The 19-year-old went into hiding after being summoned for questioning by the Revolutionary Guards before his arrest in the early hours of 2 October. During his arrest he was thrown to the floor and suffered a broken nose, Amnesty said.
Mohammadifard was sentenced to death along with 18-year-old Arshia Takdastan and 31-year-old Javad Rouhi in connection with protests in Noshahr, in Mazandaran province, on 21 September that broke out in response to the death in police custody five days previously of Mahsa Amini.
Their convictions on charges including “corruption on Earth” and “enmity against God” are subject to appeal at the supreme court.
Amnesty said it had obtained information that Rouhi was subjected to severe beatings and floggings, including on the soles of his feet and while being tied to a pole, and that ice had been placed on his testicles.
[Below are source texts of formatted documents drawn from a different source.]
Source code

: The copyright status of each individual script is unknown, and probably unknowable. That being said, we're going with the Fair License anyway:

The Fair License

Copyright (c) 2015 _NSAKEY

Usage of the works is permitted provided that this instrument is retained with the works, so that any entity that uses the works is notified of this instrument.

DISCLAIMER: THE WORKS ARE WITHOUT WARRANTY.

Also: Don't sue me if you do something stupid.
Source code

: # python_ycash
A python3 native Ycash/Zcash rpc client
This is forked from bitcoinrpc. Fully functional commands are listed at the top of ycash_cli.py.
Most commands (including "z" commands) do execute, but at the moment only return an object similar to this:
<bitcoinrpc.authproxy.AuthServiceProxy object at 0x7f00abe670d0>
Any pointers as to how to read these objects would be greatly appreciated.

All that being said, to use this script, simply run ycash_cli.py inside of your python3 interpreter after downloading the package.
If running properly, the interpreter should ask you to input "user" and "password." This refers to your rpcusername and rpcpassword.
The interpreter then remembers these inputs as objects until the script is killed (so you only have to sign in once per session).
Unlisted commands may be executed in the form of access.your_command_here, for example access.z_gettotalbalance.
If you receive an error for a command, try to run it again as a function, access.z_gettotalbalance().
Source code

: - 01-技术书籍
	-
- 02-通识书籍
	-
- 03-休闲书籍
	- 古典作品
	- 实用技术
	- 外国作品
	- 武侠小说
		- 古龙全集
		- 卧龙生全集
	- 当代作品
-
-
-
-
Takdastan has also been repeatedly subjected to beatings, Amnesty said.
Amnesty said the accused were denied the right to a lawyer of their choice at a hearing lasting less than an hour. It has called for the death sentences to be quashed.
Diana Eltahawy, Amnesty International’s deputy director for the Middle East and North Africa, said: “The fact that Arshia Takdastan, Mehdi Mohammadifard and Javad Rouhi and their anguished relatives live under the shadow of execution while Revolutionary Guards’ agents and prosecution officials reasonably suspected of responsibility or complicity in their sexual abuse and other forms of torture enjoy absolute impunity highlights the sheer cruelty and inhumanity of Iran’s judicial system.
“The Iranian authorities must immediately quash the convictions and death sentences of these young men and drop all charges related to their peaceful participation in protests. They must also order a prompt, transparent, and impartial investigation to bring all those reasonably suspected of responsibility for their torture to justice in fair trials.”
The names of those suspected of being responsible for the treatment of the three men are due to be handed to western authorities.